However, in 2004 an improvement was made and the Moldovan Parliament removed Article 170 from the country's Criminal Code. Article 170 called for up to five years imprisonment for defamation.

According to the Organization for Security and Co-operation in Europe, the media climate in Moldova remained restrictive as of 2004. Authorities continued a long-standing campaign to silence independent opposition voices and movements. In a case widely criticized by human rights defenders, opposition politician Valeriu Pasat was sentenced to a ten-year prison term. The United States and human rights defenders from the European Union consider him a political prisoner, and an official statement from Russia's Ministry of Foreign Affairs called the judgment "striking in its cruelty".

According to Amnesty International's 2007 annual report, the state of human rights in Moldova was poor. Torture and ill-treatment were widespread and conditions in pre-trial detention were poor. A number of treaties protecting women's rights were ratified, but men, women and children continued to be trafficked for forcible sexual and other exploitation. Measures to protect women against domestic violence were inadequate. Constitutional changes to abolish the death penalty were made. Freedom of expression was restricted and opposition politicians were targeted.

In 2009, when Moldova experienced its most serious civil unrest in a decade, several civilians like Valeriu Boboc were killed by police and many more injured. According to Human Rights Report of the United States Department of State, released in April 2011, "In contrast to the previous year, there were no reports of killings by security forces. During the year reports of government exercising undue influence over the media substantially decreased." But "Transnistrian authorities continued to harass independent media and opposition lawmakers; restrict freedom of association, movement, and religion; and discriminate against Romanian speakers." Moldova "has made “noteworthy progress” on religious freedom since the era of the Soviet Union, but it can still take further steps to foster diversity," said the UN Special Rapporteur on freedom of religion or belief Heiner Bielefeldt, in Chişinău, in September 2011.

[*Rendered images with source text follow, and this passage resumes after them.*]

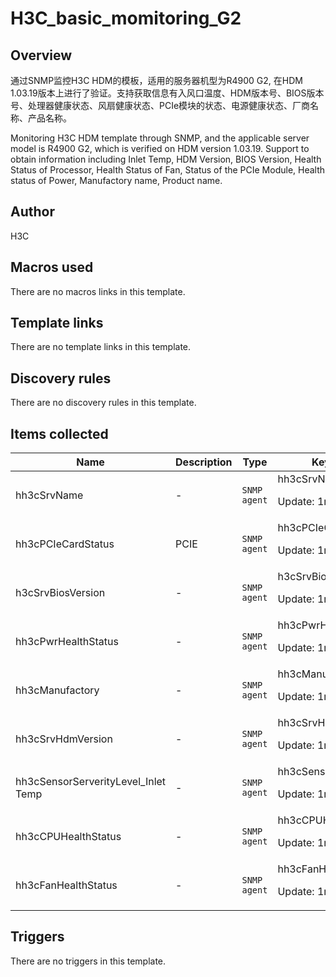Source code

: # H3C_basic_momitoring_G2

## Overview

通过SNMP监控H3C HDM的模板，适用的服务器机型为R4900 G2, 在HDM 1.03.19版本上进行了验证。支持获取信息有入风口温度、HDM版本号、BIOS版本号、处理器健康状态、风扇健康状态、PCIe模块的状态、电源健康状态、厂商名称、产品名称。  
  
Monitoring H3C HDM template through SNMP, and the applicable server model is R4900 G2, which is verified on HDM version 1.03.19. Support to obtain information including Inlet Temp, HDM Version, BIOS Version, Health Status of Processor, Health Status of Fan, Status of the PCIe Module, Health status of Power, Manufactory name, Product name.



## Author

H3C

## Macros used

There are no macros links in this template.

## Template links

There are no template links in this template.

## Discovery rules

There are no discovery rules in this template.

## Items collected

|Name|Description|Type|Key and additional info|
|----|-----------|----|----|
|hh3cSrvName|<p>-</p>|`SNMP agent`|hh3cSrvName<p>Update: 1m</p>|
|hh3cPCIeCardStatus|<p>PCIE</p>|`SNMP agent`|hh3cPCIeCardStatus<p>Update: 1m</p>|
|h3cSrvBiosVersion|<p>-</p>|`SNMP agent`|h3cSrvBiosVersion<p>Update: 1m</p>|
|hh3cPwrHealthStatus|<p>-</p>|`SNMP agent`|hh3cPwrHealthStatus<p>Update: 1m</p>|
|hh3cManufactory|<p>-</p>|`SNMP agent`|hh3cManufactory<p>Update: 1m</p>|
|hh3cSrvHdmVersion|<p>-</p>|`SNMP agent`|hh3cSrvHdmVersion<p>Update: 1m</p>|
|hh3cSensorServerityLevel_Inlet Temp|<p>-</p>|`SNMP agent`|hh3cSensorServerityLevel_Inlet_Temp<p>Update: 1m</p>|
|hh3cCPUHealthStatus|<p>-</p>|`SNMP agent`|hh3cCPUHealthStatus<p>Update: 1m</p>|
|hh3cFanHealthStatus|<p>-</p>|`SNMP agent`|hh3cFanHealthStatus<p>Update: 1m</p>|
## Triggers

There are no triggers in this template.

On 19 April 2021, the Council of Europe Action Plan for the Republic of Moldova 2021–2024, which had among its objectives working on the situation of human rights in Moldova, was signed on Strasbourg, France.

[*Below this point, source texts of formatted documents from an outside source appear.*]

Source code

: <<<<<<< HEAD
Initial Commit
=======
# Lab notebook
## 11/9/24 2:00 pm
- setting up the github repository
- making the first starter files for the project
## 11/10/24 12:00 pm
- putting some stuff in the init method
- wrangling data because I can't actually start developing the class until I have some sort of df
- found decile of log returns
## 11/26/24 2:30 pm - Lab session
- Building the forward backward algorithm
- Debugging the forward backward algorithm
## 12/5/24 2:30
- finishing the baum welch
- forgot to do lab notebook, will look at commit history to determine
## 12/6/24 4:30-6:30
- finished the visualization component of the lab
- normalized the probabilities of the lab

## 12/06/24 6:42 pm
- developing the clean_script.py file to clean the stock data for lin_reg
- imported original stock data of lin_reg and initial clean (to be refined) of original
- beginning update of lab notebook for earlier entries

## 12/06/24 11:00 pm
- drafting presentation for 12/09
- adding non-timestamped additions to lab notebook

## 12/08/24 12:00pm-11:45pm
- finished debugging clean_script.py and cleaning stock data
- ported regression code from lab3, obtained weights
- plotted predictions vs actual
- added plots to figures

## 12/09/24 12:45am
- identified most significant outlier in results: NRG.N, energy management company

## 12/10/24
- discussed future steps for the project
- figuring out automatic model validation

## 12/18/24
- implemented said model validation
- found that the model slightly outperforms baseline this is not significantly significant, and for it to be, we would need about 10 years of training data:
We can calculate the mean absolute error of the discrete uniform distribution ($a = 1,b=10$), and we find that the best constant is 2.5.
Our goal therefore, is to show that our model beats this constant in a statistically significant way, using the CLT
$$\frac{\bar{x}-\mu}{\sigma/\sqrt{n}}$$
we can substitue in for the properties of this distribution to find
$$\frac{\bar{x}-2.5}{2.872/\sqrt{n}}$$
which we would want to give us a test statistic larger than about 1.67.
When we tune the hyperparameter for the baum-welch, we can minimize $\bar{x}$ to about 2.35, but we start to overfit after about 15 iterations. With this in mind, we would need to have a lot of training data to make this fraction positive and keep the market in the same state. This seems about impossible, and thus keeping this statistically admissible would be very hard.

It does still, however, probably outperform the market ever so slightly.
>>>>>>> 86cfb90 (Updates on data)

==Rights of vulnerable groups==
===Romani people===
Discrimination against Romani people is a systemic problem in Moldovan society. Law enforcement bodies, the police in particular, show a discriminatory attitude, hostility, abusive behavior, and physical and psychological violence towards them. Bad treatments usually take place during detention and aim to obtain testimonies and statements. There were also cases where state authorities refused to investigate or sanction cases of physical abuse committed by individuals against Romani people. The Romani people literacy level is below the national average, and some communities do not have running water, plumbing and heating.

==Freedom of expression and of the press==

Moldovan Constitutions and laws protect freedom of expression and media freedom, and forbid censorship. Still, direct and indirect censorship is practiced, and Moldova is ranked as "partly free" in Freedom House 2016 Freedom of the Press report.

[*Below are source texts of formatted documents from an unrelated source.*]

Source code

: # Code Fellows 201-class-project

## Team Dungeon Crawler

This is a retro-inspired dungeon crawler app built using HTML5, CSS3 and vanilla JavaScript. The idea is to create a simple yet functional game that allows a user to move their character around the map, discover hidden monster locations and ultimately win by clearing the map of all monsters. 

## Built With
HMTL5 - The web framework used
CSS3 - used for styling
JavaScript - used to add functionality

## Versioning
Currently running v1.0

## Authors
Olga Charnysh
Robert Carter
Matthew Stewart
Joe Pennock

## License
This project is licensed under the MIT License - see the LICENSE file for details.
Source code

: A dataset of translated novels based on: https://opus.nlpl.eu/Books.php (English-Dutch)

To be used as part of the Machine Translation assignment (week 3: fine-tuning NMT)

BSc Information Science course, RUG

In 2020, freedom house said that while on paper there was strong media protection, the defamation laws allow for rights to be stripped, which becomes " an easy and comfortable mechanism for exerting pressure on the media as people acting in bad faith can influence official examiners, particularly at the local level."(e.g. in 2020, president Igor Dodon filed a defamation case against Ziarul de Gardă for reporting on his holidays.)

==Historical situation==
The following chart shows Moldova's ratings since 1991 in the Freedom in the World reports, published annually by Freedom House. A rating of 1 is "free"; 7, "not free".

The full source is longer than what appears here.